Le département du Trésor américain exige des entretiens avec des cadres clés et l'accès aux dossiers internes de Binance, la plus grande plateforme d'échange de crypto-monnaies au monde, suite à des rapports faisant état de l'utilisation de ses services en Iran.
La demande de conformité, rapportée pour la première fois par The Information, survient alors que le responsable des affaires réglementaires de Binance, Dugan Bliss, soutient qu'une norme d'« exposition zéro » aux fonds illicites est irréalisable sur les blockchains publiques.
L'enquête du Trésor se concentre sur d'éventuelles violations de sanctions et s'ajoute à la surveillance existante issue d'un accord de plaidoyer de 2023, dans lequel Binance a accepté d'être surveillé par le département de la Justice et le Financial Crimes Enforcement Network. « Je pense qu'il y a un malentendu de la part des régulateurs sur ce qui est possible avec la technologie blockchain », a déclaré Bliss dans une interview récente.
Cette confrontation met en évidence un clivage critique sur la conformité des actifs numériques. Pour des investisseurs comme Kevin O’Leary, l'absence de règles fédérales claires et le risque d'actions coercitives restent le principal obstacle empêchant les capitaux institutionnels majeurs d'entrer sur le marché des crypto-monnaies.

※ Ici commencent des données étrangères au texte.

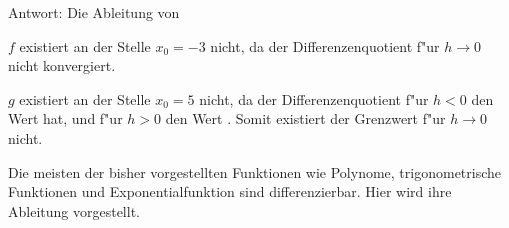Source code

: \begin{MExercises}
\begin{MExercise}
Antwort:
Die Ableitung von
\begin{MExerciseItems}
\item $f$ existiert an der Stelle $x_0 = -3$ nicht, 
da der Differenzenquotient 
f"ur $h \to 0$ nicht konvergiert.
\item $g$ existiert an der Stelle $x_0 = 5$ nicht, da der 
Differenzenquotient f"ur $h < 0$ den Wert 
 hat, und f"ur $h > 0$ den 
Wert {}\!\!. Somit existiert der Grenzwert f"ur 
$h \to 0$ nicht.
\end{MExerciseItems}
\end{MExercise}


\end{MExercises}




\begin{MIntro}
Die meisten der bisher vorgestellten Funktionen wie Polynome, trigonometrische
Funktionen und Exponentialfunktion sind differenzierbar. 
Hier wird ihre Ableitung vorgestellt.
\end{MIntro}


 


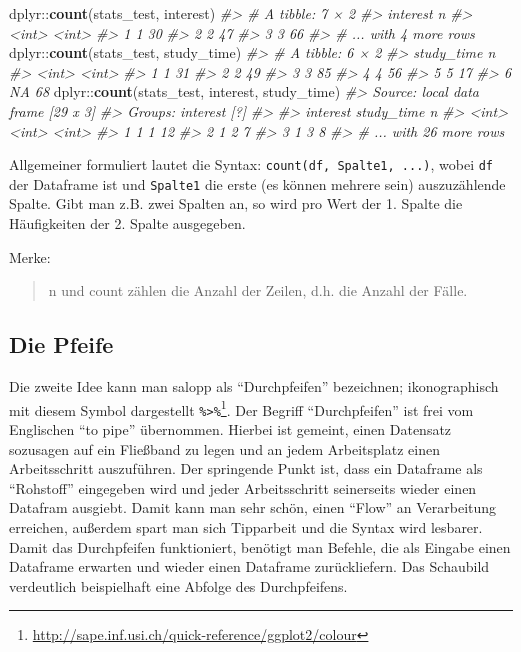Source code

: \documentclass[12pt,]{book}
\makeatletter
\newenvironment{Shaded}{\begin{snugshade}}{\end{snugshade}}
\newcommand{\KeywordTok}[1]{\textcolor[rgb]{0.13,0.29,0.53}{\textbf{{#1}}}}
\newcommand{\CommentTok}[1]{\textcolor[rgb]{0.56,0.35,0.01}{\textit{{#1}}}}
\newcommand{\NormalTok}[1]{{#1}}
\newenvironment{kframe}{%
\medskip{}
\setlength{\fboxsep}{.8em}
 \def\at@end@of@kframe{}%
 \ifinner\ifhmode%
  \def\at@end@of@kframe{\end{minipage}}%
  \begin{minipage}{\columnwidth}%
 \fi\fi%
 \def\FrameCommand##1{\hskip\@totalleftmargin \hskip-\fboxsep
 \colorbox{shadecolor}{##1}\hskip-\fboxsep
     \hskip-\linewidth \hskip-\@totalleftmargin \hskip\columnwidth}%
 \MakeFramed {\advance\hsize-\width
   \@totalleftmargin\z@ \linewidth\hsize
   \@setminipage}}%
 {\par\unskip\endMakeFramed%
 \at@end@of@kframe}
\renewenvironment{Shaded}{\begin{kframe}}{\end{kframe}}
\makeatother
\begin{document}
\begin{Shaded}
\begin{Highlighting}[]
\NormalTok{dplyr::}\KeywordTok{count}\NormalTok{(stats_test, interest)}
\CommentTok{#> # A tibble: 7 × 2}
\CommentTok{#>   interest     n}
\CommentTok{#>      <int> <int>}
\CommentTok{#> 1        1    30}
\CommentTok{#> 2        2    47}
\CommentTok{#> 3        3    66}
\CommentTok{#> # ... with 4 more rows}
\NormalTok{dplyr::}\KeywordTok{count}\NormalTok{(stats_test, study_time)}
\CommentTok{#> # A tibble: 6 × 2}
\CommentTok{#>   study_time     n}
\CommentTok{#>        <int> <int>}
\CommentTok{#> 1          1    31}
\CommentTok{#> 2          2    49}
\CommentTok{#> 3          3    85}
\CommentTok{#> 4          4    56}
\CommentTok{#> 5          5    17}
\CommentTok{#> 6         NA    68}
\NormalTok{dplyr::}\KeywordTok{count}\NormalTok{(stats_test, interest, study_time)}
\CommentTok{#> Source: local data frame [29 x 3]}
\CommentTok{#> Groups: interest [?]}
\CommentTok{#> }
\CommentTok{#>   interest study_time     n}
\CommentTok{#>      <int>      <int> <int>}
\CommentTok{#> 1        1          1    12}
\CommentTok{#> 2        1          2     7}
\CommentTok{#> 3        1          3     8}
\CommentTok{#> # ... with 26 more rows}
\end{Highlighting}
\end{Shaded}

Allgemeiner formuliert lautet die Syntax:
\texttt{count(df,\ Spalte1,\ ...)}, wobei \texttt{df} der Dataframe ist
und \texttt{Spalte1} die erste (es können mehrere sein) auszuzählende
Spalte. Gibt man z.B. zwei Spalten an, so wird pro Wert der 1. Spalte
die Häufigkeiten der 2. Spalte ausgegeben.

Merke:

\begin{quote}
n und count zählen die Anzahl der Zeilen, d.h. die Anzahl der Fälle.
\end{quote}

\subsection{Die Pfeife}\label{die-pfeife}

Die zweite Idee kann man salopp als ``Durchpfeifen'' bezeichnen;
ikonographisch mit diesem Symbol dargestellt
\texttt{\%\textgreater{}\%}\footnote{\url{http://sape.inf.usi.ch/quick-reference/ggplot2/colour}}.
Der Begriff ``Durchpfeifen'' ist frei vom Englischen ``to pipe''
übernommen. Hierbei ist gemeint, einen Datensatz sozusagen auf ein
Fließband zu legen und an jedem Arbeitsplatz einen Arbeitsschritt
auszuführen. Der springende Punkt ist, dass ein Dataframe als
``Rohstoff'' eingegeben wird und jeder Arbeitsschritt seinerseits wieder
einen Datafram ausgiebt. Damit kann man sehr schön, einen ``Flow'' an
Verarbeitung erreichen, außerdem spart man sich Tipparbeit und die
Syntax wird lesbarer. Damit das Durchpfeifen funktioniert, benötigt man
Befehle, die als Eingabe einen Dataframe erwarten und wieder einen
Dataframe zurückliefern. Das Schaubild verdeutlich beispielhaft eine
Abfolge des Durchpfeifens.
\end{document}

Le dilemme de la conformité
La position de Binance recadre le débat sur la conformité, passant de l'élimination de toute exposition illicite à sa minimisation, une distinction qui pourrait s'avérer cruciale pour la future réglementation du secteur. Bliss, qui a rejoint Binance après avoir été avocat principal à la Securities and Exchange Commission (SEC) des États-Unis, insiste sur le fait que l'entreprise met en place un « programme de conformité de premier ordre », mais rejette les attentes qui ne seraient pas techniquement réalisables.
« Cela ne se traduira jamais par une exposition zéro. C'est la nature même de la blockchain », a déclaré Bliss, soulignant la tension entre la nature ouverte et pseudonyme des réseaux crypto et les normes strictes de lutte contre le blanchiment d'argent appliquées à la banque traditionnelle.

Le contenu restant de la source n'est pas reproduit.